Task details: Scan the listing below. Return every line containing the string "something".

____________

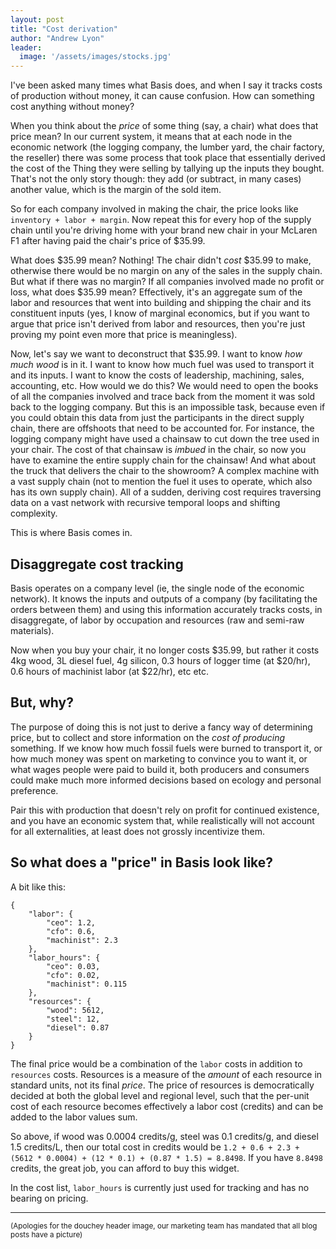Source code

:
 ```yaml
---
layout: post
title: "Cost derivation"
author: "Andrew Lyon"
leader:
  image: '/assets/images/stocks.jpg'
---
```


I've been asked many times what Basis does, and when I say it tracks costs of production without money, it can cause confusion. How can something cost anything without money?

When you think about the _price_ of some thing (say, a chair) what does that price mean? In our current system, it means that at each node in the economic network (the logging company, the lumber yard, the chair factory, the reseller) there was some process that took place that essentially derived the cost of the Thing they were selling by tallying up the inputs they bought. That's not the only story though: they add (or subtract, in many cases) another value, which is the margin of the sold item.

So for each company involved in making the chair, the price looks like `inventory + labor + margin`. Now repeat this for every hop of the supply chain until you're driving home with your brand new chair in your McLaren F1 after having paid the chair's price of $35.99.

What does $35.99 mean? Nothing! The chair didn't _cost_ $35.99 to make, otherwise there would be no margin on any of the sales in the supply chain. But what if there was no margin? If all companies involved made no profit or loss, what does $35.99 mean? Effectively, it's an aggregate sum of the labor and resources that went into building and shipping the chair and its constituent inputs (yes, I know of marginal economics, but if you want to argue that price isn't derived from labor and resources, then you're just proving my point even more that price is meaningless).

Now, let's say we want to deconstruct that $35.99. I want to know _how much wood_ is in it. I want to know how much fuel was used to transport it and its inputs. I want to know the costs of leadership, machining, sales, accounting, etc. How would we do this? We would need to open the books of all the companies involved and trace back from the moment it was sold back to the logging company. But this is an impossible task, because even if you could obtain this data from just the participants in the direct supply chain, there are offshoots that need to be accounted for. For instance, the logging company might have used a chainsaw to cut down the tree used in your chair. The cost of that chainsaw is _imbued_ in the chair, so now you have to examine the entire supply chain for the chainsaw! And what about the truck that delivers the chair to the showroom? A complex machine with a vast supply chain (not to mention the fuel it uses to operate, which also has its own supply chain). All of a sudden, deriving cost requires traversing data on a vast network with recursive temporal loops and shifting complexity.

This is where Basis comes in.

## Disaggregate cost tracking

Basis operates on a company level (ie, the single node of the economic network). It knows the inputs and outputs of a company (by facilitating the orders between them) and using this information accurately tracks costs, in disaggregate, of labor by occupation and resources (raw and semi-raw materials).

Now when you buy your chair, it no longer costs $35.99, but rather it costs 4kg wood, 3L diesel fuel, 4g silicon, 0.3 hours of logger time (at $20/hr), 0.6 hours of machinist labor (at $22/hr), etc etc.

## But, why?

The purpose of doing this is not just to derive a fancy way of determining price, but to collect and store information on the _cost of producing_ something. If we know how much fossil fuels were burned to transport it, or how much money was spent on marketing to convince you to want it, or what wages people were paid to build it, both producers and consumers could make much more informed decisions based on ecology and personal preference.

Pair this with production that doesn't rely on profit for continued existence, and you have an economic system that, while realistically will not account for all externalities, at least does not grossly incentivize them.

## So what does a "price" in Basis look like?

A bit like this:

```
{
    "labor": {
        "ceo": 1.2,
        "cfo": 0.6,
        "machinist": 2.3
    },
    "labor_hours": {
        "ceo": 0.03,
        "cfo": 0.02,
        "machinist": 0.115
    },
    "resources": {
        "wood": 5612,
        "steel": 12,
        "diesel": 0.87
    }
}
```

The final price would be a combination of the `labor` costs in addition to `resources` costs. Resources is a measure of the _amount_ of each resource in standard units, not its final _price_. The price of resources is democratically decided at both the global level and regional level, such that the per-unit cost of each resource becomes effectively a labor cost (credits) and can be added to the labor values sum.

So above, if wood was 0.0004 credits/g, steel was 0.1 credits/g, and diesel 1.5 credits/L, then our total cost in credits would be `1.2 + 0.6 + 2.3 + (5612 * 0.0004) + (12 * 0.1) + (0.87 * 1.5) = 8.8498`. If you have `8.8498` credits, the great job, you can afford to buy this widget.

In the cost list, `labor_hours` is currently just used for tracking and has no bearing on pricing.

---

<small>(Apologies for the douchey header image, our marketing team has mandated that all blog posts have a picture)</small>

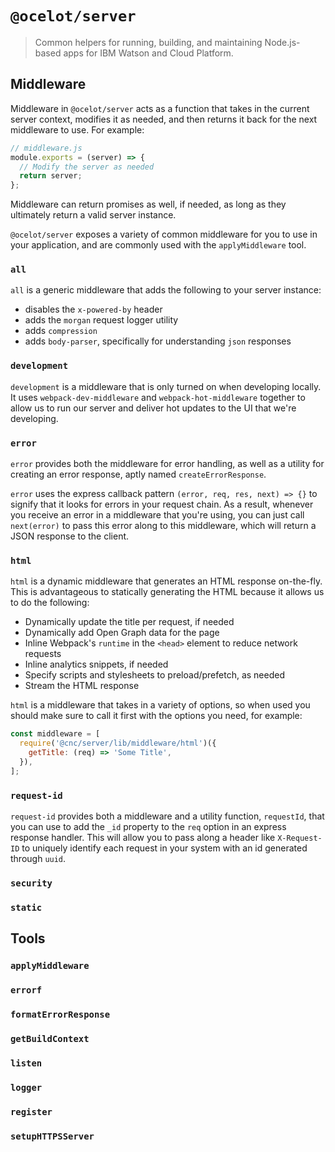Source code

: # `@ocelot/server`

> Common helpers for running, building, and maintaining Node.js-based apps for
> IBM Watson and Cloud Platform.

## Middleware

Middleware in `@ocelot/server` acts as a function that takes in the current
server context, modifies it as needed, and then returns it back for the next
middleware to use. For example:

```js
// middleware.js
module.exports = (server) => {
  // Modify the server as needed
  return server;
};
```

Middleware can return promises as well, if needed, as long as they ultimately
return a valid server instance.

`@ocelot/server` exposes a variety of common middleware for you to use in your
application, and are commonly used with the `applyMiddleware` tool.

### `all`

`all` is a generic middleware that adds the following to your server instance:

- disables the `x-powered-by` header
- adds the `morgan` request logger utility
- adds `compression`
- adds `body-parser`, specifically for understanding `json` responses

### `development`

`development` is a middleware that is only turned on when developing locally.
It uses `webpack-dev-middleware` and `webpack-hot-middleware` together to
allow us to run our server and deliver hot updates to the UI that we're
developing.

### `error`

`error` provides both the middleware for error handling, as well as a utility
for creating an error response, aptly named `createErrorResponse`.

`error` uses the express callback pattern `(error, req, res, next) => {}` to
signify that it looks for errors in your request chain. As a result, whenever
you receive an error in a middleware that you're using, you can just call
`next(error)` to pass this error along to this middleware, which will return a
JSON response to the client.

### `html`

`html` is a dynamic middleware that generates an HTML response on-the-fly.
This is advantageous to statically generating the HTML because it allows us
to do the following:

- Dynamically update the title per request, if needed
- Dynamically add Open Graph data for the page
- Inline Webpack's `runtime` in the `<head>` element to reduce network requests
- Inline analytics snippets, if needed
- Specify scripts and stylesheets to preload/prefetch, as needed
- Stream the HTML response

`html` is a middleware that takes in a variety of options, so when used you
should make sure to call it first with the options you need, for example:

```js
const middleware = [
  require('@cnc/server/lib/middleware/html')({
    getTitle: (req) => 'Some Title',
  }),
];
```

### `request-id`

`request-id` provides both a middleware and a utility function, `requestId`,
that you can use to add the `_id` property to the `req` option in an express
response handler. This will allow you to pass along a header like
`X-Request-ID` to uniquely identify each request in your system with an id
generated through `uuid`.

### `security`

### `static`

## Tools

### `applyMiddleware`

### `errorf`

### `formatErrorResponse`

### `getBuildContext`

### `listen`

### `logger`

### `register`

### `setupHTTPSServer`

____________

Answer below:
I've been asked many times what Basis does, and when I say it tracks costs of production without money, it can cause confusion. How can something cost anything without money?
The purpose of doing this is not just to derive a fancy way of determining price, but to collect and store information on the _cost of producing_ something. If we know how much fossil fuels were burned to transport it, or how much money was spent on marketing to convince you to want it, or what wages people were paid to build it, both producers and consumers could make much more informed decisions based on ecology and personal preference.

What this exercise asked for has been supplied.